CLASSIFICATION & KNOWN ABILILTY, THROW IT OUT!

Discussion in 'Uncategorized Threads' started by senior smoke, Sep 24, 2008.

Thread Status:
Not open for further replies.
  1. senior smoke

    senior smoke Well-Known Member

    Joined:
    Sep 30, 2007
    Messages:
    7,585
    Location:
    Wauwatosa Wisconsin
    HELLO:
    first of all, my hat is off to anyone who classifies at any shoot. it is a thankless & hard job. to make everyone's job easier, and to stop arguments, i suggest throw out "known ability". to this day, numerous clubs are staunch supporters of using known ability as a added tool when they when they classify. usually the only people who are affected is their own members who shoot an ATA program. anyone who takes classifing seriously, and they all should, should always classify a shooter where he could still have the chance to win his or her class. not raise their class so high, that they do not stand a chance to win. there is a gun club in my area, who to this day strongly believe in "known ability" when classifying. for years, certain people who did the classifing "NEVER FORGOT WHEN A SHOOTER SHOT A GOOD SCORE". THE PROBLEM WAS, THEY COULD NEVER RECALL THEIR OWN GOOD SCORES & THE REMAINING 99% OF THE OTHER SHOOTERS POOR SCORES WHEN CLASSIFING. i believe that some clubs, and it's classifing people, take it personally when they put a shooter in a lower class for a shoot, and that shooter has a good day of shooting and wins. this is not known ability, it was a FLUKE that day when that shooter had a good score. every all american, regardless of age, then should always be AA class then, under known ability. lets get rid of this known ability, lets classify straight off the ATA average card. it will be more fair for everyone, and stop alot of hostility. what do you think?
    steve balistreri
     
  2. widomaker

    widomaker TS Member

    Joined:
    Nov 14, 2007
    Messages:
    437
    This is a really cloudy kind of thing known ability especially for relatively new shooters like me 2 years as of 2008. Now here is the reality of it for me anyway. I shoot in upstate NY way upstate by Watertown. All of my practice time is at the local clubs here they do not throw ATA targets. Our targets are faster many do not have voice release (pullers pushing the buttons) and no radar guns to set target speeds.

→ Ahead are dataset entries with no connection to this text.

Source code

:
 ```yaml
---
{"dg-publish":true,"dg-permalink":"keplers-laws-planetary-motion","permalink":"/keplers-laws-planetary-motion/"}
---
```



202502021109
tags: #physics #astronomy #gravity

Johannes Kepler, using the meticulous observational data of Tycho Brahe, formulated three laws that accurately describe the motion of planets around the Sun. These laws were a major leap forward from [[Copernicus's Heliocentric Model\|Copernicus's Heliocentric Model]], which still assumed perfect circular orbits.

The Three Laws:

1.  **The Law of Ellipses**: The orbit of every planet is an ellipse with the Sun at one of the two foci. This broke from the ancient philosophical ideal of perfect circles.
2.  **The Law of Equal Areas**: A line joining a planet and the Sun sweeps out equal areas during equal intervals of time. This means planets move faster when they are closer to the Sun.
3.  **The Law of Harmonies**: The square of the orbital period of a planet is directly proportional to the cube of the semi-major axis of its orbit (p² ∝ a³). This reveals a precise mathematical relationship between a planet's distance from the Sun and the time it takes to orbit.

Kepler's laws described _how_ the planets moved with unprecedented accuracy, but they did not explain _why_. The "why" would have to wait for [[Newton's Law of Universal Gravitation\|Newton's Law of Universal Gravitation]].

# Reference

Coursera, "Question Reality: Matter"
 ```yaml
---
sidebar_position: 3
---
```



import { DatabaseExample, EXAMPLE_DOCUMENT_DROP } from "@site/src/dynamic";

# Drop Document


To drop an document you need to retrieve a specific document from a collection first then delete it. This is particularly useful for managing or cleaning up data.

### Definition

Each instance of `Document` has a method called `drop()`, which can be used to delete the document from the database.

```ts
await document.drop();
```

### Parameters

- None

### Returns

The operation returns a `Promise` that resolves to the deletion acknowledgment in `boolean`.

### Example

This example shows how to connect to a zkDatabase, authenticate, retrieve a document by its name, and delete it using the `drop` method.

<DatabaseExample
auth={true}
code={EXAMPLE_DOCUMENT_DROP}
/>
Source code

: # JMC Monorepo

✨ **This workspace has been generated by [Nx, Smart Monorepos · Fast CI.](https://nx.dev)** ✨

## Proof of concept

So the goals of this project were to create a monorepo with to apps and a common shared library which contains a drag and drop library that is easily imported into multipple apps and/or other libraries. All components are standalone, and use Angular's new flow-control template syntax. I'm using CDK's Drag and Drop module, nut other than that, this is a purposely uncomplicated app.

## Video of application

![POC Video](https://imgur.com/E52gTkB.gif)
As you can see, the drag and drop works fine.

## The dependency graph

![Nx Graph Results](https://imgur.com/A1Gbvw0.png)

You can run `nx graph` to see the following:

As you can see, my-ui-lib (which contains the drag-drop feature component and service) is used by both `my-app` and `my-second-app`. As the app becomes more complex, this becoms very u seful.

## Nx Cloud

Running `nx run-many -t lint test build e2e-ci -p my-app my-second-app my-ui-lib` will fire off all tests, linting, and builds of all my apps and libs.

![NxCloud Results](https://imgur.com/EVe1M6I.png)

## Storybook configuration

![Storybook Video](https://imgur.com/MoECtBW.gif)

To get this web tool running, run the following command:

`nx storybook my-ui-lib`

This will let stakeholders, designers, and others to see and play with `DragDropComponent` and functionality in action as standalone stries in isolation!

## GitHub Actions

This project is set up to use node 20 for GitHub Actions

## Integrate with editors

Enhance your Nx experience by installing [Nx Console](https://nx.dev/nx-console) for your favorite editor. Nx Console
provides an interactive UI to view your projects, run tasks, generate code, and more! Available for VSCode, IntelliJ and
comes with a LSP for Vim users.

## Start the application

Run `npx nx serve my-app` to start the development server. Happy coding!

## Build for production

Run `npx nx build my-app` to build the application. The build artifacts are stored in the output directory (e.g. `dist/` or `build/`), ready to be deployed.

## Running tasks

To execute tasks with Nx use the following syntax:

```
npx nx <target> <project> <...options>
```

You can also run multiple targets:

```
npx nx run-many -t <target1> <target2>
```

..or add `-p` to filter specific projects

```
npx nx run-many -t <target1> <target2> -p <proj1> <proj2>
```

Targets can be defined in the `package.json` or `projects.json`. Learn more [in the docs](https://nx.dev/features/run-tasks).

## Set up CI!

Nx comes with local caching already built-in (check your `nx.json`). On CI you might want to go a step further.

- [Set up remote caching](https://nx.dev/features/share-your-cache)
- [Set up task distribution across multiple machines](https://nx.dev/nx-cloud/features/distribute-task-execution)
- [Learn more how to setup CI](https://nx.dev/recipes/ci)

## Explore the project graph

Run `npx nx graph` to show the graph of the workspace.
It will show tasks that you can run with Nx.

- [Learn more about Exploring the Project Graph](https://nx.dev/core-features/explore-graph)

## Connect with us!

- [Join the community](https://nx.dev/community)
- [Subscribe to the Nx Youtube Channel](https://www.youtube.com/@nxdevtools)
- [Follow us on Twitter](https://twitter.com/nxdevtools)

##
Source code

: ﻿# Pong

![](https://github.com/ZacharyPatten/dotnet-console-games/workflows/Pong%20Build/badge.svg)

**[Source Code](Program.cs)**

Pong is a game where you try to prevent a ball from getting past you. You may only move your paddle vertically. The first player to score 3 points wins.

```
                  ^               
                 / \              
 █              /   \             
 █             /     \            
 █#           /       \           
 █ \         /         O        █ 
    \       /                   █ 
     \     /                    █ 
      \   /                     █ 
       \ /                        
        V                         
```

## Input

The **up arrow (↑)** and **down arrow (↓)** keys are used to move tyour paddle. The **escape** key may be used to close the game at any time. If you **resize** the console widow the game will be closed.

    Hence I'm erratic sometimes good sometimes bad. I go to the ATA shoots down by the Cicero area where they throw nice radar set targets with voice release and once in a while shoot a good score. By a good score I mean a 97,98,99. I'm certainly capable of that score but not on a regular basis. I'm a C-class shooter right now at 92.95 % according to the ATA.

    Now down to one of the bigger shoots I go and on a Thursday I break a 93 nothing to write home about but I'm starting to feel it as I can tell I'm getting acclimated to the targets. Friday I go down and Break a 98 now I know I'm feeling it and am seeing the targets really well. Saturday I go out and break 2 97's for a 194 not a winner but pretty good for a C . I move up to B class.

    Then the shoot is over I go back to shooting upstate and break 2 or 3 85's at the local ATA shoots. Not good, my average plummets and I go back down to C.

    People remember the 97's 98's and 99's never the 82's . No complaints here just the reality of the Known Ability of this Class-C shooter. None of this really matters to me as I'm looking for the 200 and the shoot off for all the marbles but to others I know it does. If you win they bitch like crazy just put me in AAA and be done with it.
     
  3. Steve NJ

    Steve NJ Member

    Joined:
    Jan 29, 1998
    Messages:
    250
    Classifiers need the leeway to put shooters where they belong. Known ability takes care of that. Unless you have sat in that chair you don’t know all the possible scenario’s that take place in classification. If you think you have been wronged discuss it with the classifier. Most are willing to listen. I know I am.
     
  4. ivanhoe

    ivanhoe Well-Known Member

    Joined:
    Jan 29, 1998
    Messages:
    7,539
    Location:
    Oxford MA
    senior smoke you wrote "anyone who takes classifing seriously, and they all should, should always classify a shooter where he could still have the chance to win his or her class. not raise their class so high, that they do not stand a chance to win." I wonder are these your opinion or is this part of the rules you are using to make this statement? I ask because in the rulebook says.

    C. CLASSIFICATION
    1. For 16-yard targets and Doubles, shooters should be placed in three
    (3) or more classes, according to their established average and/or
    known ability. A new shooter may be assigned to any class in 16-yards
    and Doubles events, at the discretion of classification personnel until
    the shooter establishes his/her known ability.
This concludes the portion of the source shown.